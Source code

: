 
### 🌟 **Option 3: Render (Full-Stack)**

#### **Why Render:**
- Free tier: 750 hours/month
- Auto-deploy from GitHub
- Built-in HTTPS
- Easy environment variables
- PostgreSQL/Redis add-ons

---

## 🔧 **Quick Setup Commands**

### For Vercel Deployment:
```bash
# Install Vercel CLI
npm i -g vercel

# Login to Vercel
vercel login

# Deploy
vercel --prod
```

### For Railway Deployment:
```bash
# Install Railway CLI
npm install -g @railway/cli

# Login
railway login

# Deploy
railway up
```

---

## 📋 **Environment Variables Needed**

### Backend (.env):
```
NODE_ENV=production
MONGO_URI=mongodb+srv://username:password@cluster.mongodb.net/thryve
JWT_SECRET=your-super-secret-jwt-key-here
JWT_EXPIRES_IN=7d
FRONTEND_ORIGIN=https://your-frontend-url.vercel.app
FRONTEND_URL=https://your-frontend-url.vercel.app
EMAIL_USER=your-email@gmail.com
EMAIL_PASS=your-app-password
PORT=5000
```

* [EXERCISE INSTRUCTIONS]: Starting from the records above, copy each line where the string "Deployment" is found.

* [PROBLEM SOLUTION]:
### For Vercel Deployment:
### For Railway Deployment:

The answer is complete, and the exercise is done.